De procedure bij de Ondernemingskamer
Op 1 februari 2013 zijn SNS Reaal en SNS Bank genationaliseerd, nadat zij in de problemen kwamen door ontwikkelingen bij dochtervennootschap Property Finance. Hierbij zijn houders van effecten en vermogensbestanddelen in SNS Reaal en SNS Bank door de Staat onteigend. Een aantal van hen is bij de Ondernemingskamer opgekomen tegen de schadeloosstelling van nihil die de minister van Financiën heeft aangeboden vanwege de onteigening. De Ondernemingskamer heeft – na meerdere tussenuitspraken – uiteindelijk, begin 2021, de schadeloosstelling vastgesteld op bijna € 805 miljoen. Daarbij komen nog de wettelijke rente vanaf 1 februari 2013 tot aan de datum van de betaling en de kosten van een aantal belanghebbenden die de Staat moet voldoen.

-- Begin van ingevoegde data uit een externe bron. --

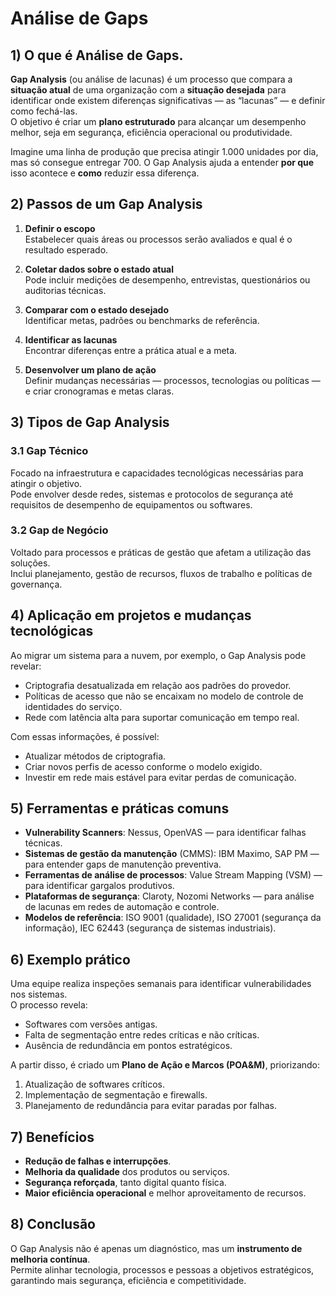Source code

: # Análise de Gaps

## 1) O que é Análise de Gaps.
**Gap Analysis** (ou análise de lacunas) é um processo que compara a **situação atual** de uma organização com a **situação desejada** para identificar onde existem diferenças significativas — as “lacunas” — e definir como fechá-las.  
O objetivo é criar um **plano estruturado** para alcançar um desempenho melhor, seja em segurança, eficiência operacional ou produtividade.

Imagine uma linha de produção que precisa atingir 1.000 unidades por dia, mas só consegue entregar 700. O Gap Analysis ajuda a entender **por que** isso acontece e **como** reduzir essa diferença.

## 2) Passos de um Gap Analysis

1. **Definir o escopo**  
   Estabelecer quais áreas ou processos serão avaliados e qual é o resultado esperado.

2. **Coletar dados sobre o estado atual**  
   Pode incluir medições de desempenho, entrevistas, questionários ou auditorias técnicas.

3. **Comparar com o estado desejado**  
   Identificar metas, padrões ou benchmarks de referência.

4. **Identificar as lacunas**  
   Encontrar diferenças entre a prática atual e a meta.

5. **Desenvolver um plano de ação**  
   Definir mudanças necessárias — processos, tecnologias ou políticas — e criar cronogramas e metas claras.

## 3) Tipos de Gap Analysis

### 3.1 Gap Técnico
Focado na infraestrutura e capacidades tecnológicas necessárias para atingir o objetivo.  
Pode envolver desde redes, sistemas e protocolos de segurança até requisitos de desempenho de equipamentos ou softwares.

### 3.2 Gap de Negócio
Voltado para processos e práticas de gestão que afetam a utilização das soluções.  
Inclui planejamento, gestão de recursos, fluxos de trabalho e políticas de governança.

## 4) Aplicação em projetos e mudanças tecnológicas
Ao migrar um sistema para a nuvem, por exemplo, o Gap Analysis pode revelar:
- Criptografia desatualizada em relação aos padrões do provedor.
- Políticas de acesso que não se encaixam no modelo de controle de identidades do serviço.
- Rede com latência alta para suportar comunicação em tempo real.

Com essas informações, é possível:
- Atualizar métodos de criptografia.
- Criar novos perfis de acesso conforme o modelo exigido.
- Investir em rede mais estável para evitar perdas de comunicação.

## 5) Ferramentas e práticas comuns
- **Vulnerability Scanners**: Nessus, OpenVAS — para identificar falhas técnicas.
- **Sistemas de gestão da manutenção** (CMMS): IBM Maximo, SAP PM — para entender gaps de manutenção preventiva.
- **Ferramentas de análise de processos**: Value Stream Mapping (VSM) — para identificar gargalos produtivos.
- **Plataformas de segurança**: Claroty, Nozomi Networks — para análise de lacunas em redes de automação e controle.
- **Modelos de referência**: ISO 9001 (qualidade), ISO 27001 (segurança da informação), IEC 62443 (segurança de sistemas industriais).

## 6) Exemplo prático
Uma equipe realiza inspeções semanais para identificar vulnerabilidades nos sistemas.  
O processo revela:
- Softwares com versões antigas.
- Falta de segmentação entre redes críticas e não críticas.
- Ausência de redundância em pontos estratégicos.

A partir disso, é criado um **Plano de Ação e Marcos (POA&M)**, priorizando:
1. Atualização de softwares críticos.
2. Implementação de segmentação e firewalls.
3. Planejamento de redundância para evitar paradas por falhas.

## 7) Benefícios
- **Redução de falhas e interrupções**.
- **Melhoria da qualidade** dos produtos ou serviços.
- **Segurança reforçada**, tanto digital quanto física.
- **Maior eficiência operacional** e melhor aproveitamento de recursos.

## 8) Conclusão
O Gap Analysis não é apenas um diagnóstico, mas um **instrumento de melhoria contínua**.  
Permite alinhar tecnologia, processos e pessoas a objetivos estratégicos, garantindo mais segurança, eficiência e competitividade.
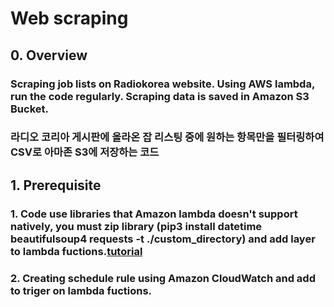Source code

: # Web scraping

## 0. Overview
### Scraping job lists on Radiokorea website. Using AWS lambda, run the code regularly. Scraping data is saved in Amazon S3 Bucket.
### 라디오 코리아 게시판에 올라온 잡 리스팅 중에 원하는 항목만을 필터링하여 CSV로 아마존 S3에 저장하는 코드


## 1. Prerequisite
### 1. Code use libraries that Amazon lambda doesn't support natively, you must zip library (pip3 install datetime beautifulsoup4 requests -t ./custom_directory) and add layer to lambda fuctions.[tutorial](https://docs.aws.amazon.com/lambda/latest/dg/configuration-layers.html)
### 2. Creating schedule rule using Amazon CloudWatch and add to triger on lambda fuctions. 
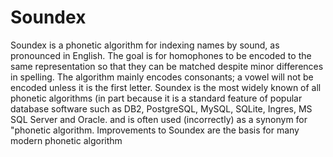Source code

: # Soundex
Soundex is a phonetic algorithm for indexing names by sound, as pronounced in English. The goal is for homophones to be encoded to the same representation so that they can be matched despite minor differences in spelling. The algorithm mainly encodes consonants; a vowel will not be encoded unless it is the first letter. Soundex is the most widely known of all phonetic algorithms (in part because it is a standard feature of popular database software such as DB2, PostgreSQL,  MySQL,  SQLite, Ingres, MS SQL Server and Oracle. and is often used (incorrectly) as a synonym for "phonetic algorithm. Improvements to Soundex are the basis for many modern phonetic algorithm
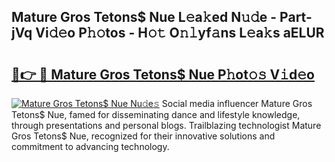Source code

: ## Mature Gros Tetons$ Nue L𝚎a𝚔ed N𝚞𝚍e - Part-jVq Vi𝚍𝚎o P𝚑𝚘tos - H𝚘𝚝 O𝚗𝚕yf𝚊ns L𝚎a𝚔s aELUR

# <h2><a href="http://kf30hrj.oniu.top/?m=Mature+Gros+Tetons%24+Nue">🔗👉 🔴 Mature Gros Tetons$ Nue P𝚑ot𝚘𝚜 V𝚒d𝚎o</a></h2>

[![Mature Gros Tetons$ Nue Nu𝚍e𝚜](https://i.imgur.com/0qMVB7G.gif)](http://kf30hrj.oniu.top/?m=Mature+Gros+Tetons%24+Nue)
Social media influencer Mature Gros Tetons$ Nue, famed for disseminating dance and lifestyle knowledge, through presentations and personal blogs. Trailblazing technologist Mature Gros Tetons$ Nue, recognized for their innovative solutions and commitment to advancing technology.  
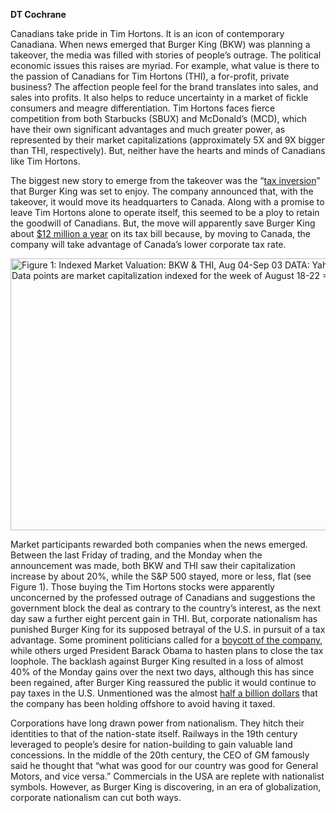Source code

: <b>DT Cochrane</b>

Canadians take pride in Tim Hortons. It is an icon of contemporary Canadiana. When news emerged that Burger King (BKW) was planning a takeover, the media was filled with stories of people’s outrage. The political economic issues this raises are myriad. For example, what value is there to the passion of Canadians for Tim Hortons (THI), a for-profit, private business? The affection people feel for the brand translates into sales, and sales into profits. It also helps to reduce uncertainty in a market of fickle consumers and meagre differentiation. Tim Hortons faces fierce competition from both Starbucks (SBUX) and McDonald’s (MCD), which have their own significant advantages and much greater power, as represented by their market capitalizations (approximately 5X and 9X bigger than THI, respectively). But, neither have the hearts and minds of Canadians like Tim Hortons.

The biggest new story to emerge from the takeover was the “<a href="http://www.newrepublic.com/article/119197/burger-king-seeking-buy-tim-hortons-inversion-reduce-taxes" target="_blank" rel="noopener noreferrer">tax inversion</a>” that Burger King was set to enjoy. The company announced that, with the takeover, it would move its headquarters to Canada. Along with a promise to leave Tim Hortons alone to operate itself, this seemed to be a ploy to retain the goodwill of Canadians. But, the move will apparently save Burger King about <a href="http://behindthenumbers.ca/2014/08/25/tims-bk-for-canada-right-wrong-in-one-table/" target="_blank" rel="noopener noreferrer">$12 million a year</a> on its tax bill because, by moving to Canada, the company will take advantage of Canada’s lower corporate tax rate.

<a href="http://www.capitalaspower.com/wp-content/uploads/2014/09/BKW_Timmies2.png"><img class="alignnone wp-image-1371 size-large" src="http://www.capitalaspower.com/wp-content/uploads/2014/09/BKW_Timmies2-1024x696.png" alt="Figure 1: Indexed Market Valuation: BKW &amp; THI, Aug 04-Sep 03 DATA: Yahoo! Finance NOTE: Data points are market capitalization indexed for the week of August 18-22 = 100." width="640" height="435" /></a>


Market participants rewarded both companies when the news emerged. Between the last Friday of trading, and the Monday when the announcement was made, both BKW and THI saw their capitalization increase by about 20%, while the S&amp;P 500 stayed, more or less, flat (see Figure 1). Those buying the Tim Hortons stocks were apparently unconcerned by the professed outrage of Canadians and suggestions the government block the deal as contrary to the country’s interest, as the next day saw a further eight percent gain in THI. But, corporate nationalism has punished Burger King for its supposed betrayal of the U.S. in pursuit of a tax advantage. Some prominent politicians called for a <a href="http://www.torontosun.com/2014/08/25/tim-hortonsburger-king-merger-faces-political-backlash-in-canada-and-the-us" target="_blank" rel="noopener noreferrer">boycott of the company</a>, while others urged President Barack Obama to hasten plans to close the tax loophole. The backlash against Burger King resulted in a loss of almost 40% of the Monday gains over the next two days, although this has since been regained, after Burger King reassured the public it would continue to pay taxes in the U.S. Unmentioned was the almost <a href="http://www.bloomberg.com/news/2014-09-03/burger-king-saying-move-won-t-save-taxes-draws-skepticism.html" target="_blank" rel="noopener noreferrer">half a billion dollars</a> that the company has been holding offshore to avoid having it taxed.

Corporations have long drawn power from nationalism. They hitch their identities to that of the nation-state itself. Railways in the 19th century leveraged to people’s desire for nation-building to gain valuable land concessions. In the middle of the 20th century, the CEO of GM famously said he thought that “what was good for our country was good for General Motors, and vice versa.” Commercials in the USA are replete with nationalist symbols. However, as Burger King is discovering, in an era of globalization, corporate nationalism can cut both ways.
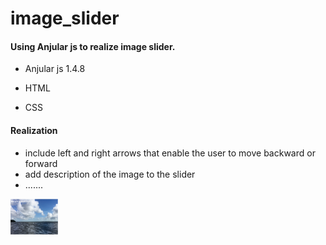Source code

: # image_slider
#### Using Anjular js to realize image slider.
+ Anjular js 1.4.8
- HTML
* CSS


#### Realization
+ include left and right arrows that enable the user to move backward or forward
+ add description of the image to the slider
+ .......

<img src="https://raw.githubusercontent.com/JolinZhang/image_slider/master/beach.png" width="15%"></img>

Naar het oordeel van de Ondernemingskamer moest voor de hoogte van de schadeloosstelling worden beoordeeld welk bedrag de onteigenden zouden hebben gekregen als SNS Reaal en SNS Bank niet zouden zijn genationaliseerd, maar failliet zouden zijn verklaard. Daarbij heeft zij geoordeeld dat de (voormalige) houders van achtergestelde obligaties en leningen in dat scenario een groot deel van hun vordering zouden hebben ontvangen, omdat deze vorderingen in een hypothetisch faillissement nog waarde zouden hebben gehad. Voor de aandelen in SNS Reaal is dat niet het geval. De (voormalige) houders van deze aandelen hebben dus geen recht op betaling van een schadeloosstelling. Dit laatste geldt ook voor de (voormalige) houders van Core Tier 1 Securities.
Cassatieberoepen en adviezen AG
De minister van Financiën en een aantal belanghebbenden hebben cassatieberoep ingesteld van diverse beschikkingen van de Ondernemingskamer in deze schadeloosstellingsprocedure. Daarbij is in cassatie sprake van twee zaken. De cassatieklachten in de eerste zaak (nr. 21/02048) hebben vooral betrekking op de bepaling van de waarde van de achtergestelde obligaties en leningen door de Ondernemingskamer en op de hoogte van de kostenvergoedingen. De cassatieklachten in de tweede zaak (nr. 21/02052) houden verband met het oordeel van de Ondernemingskamer met betrekking tot de Core Tier 1 Securities.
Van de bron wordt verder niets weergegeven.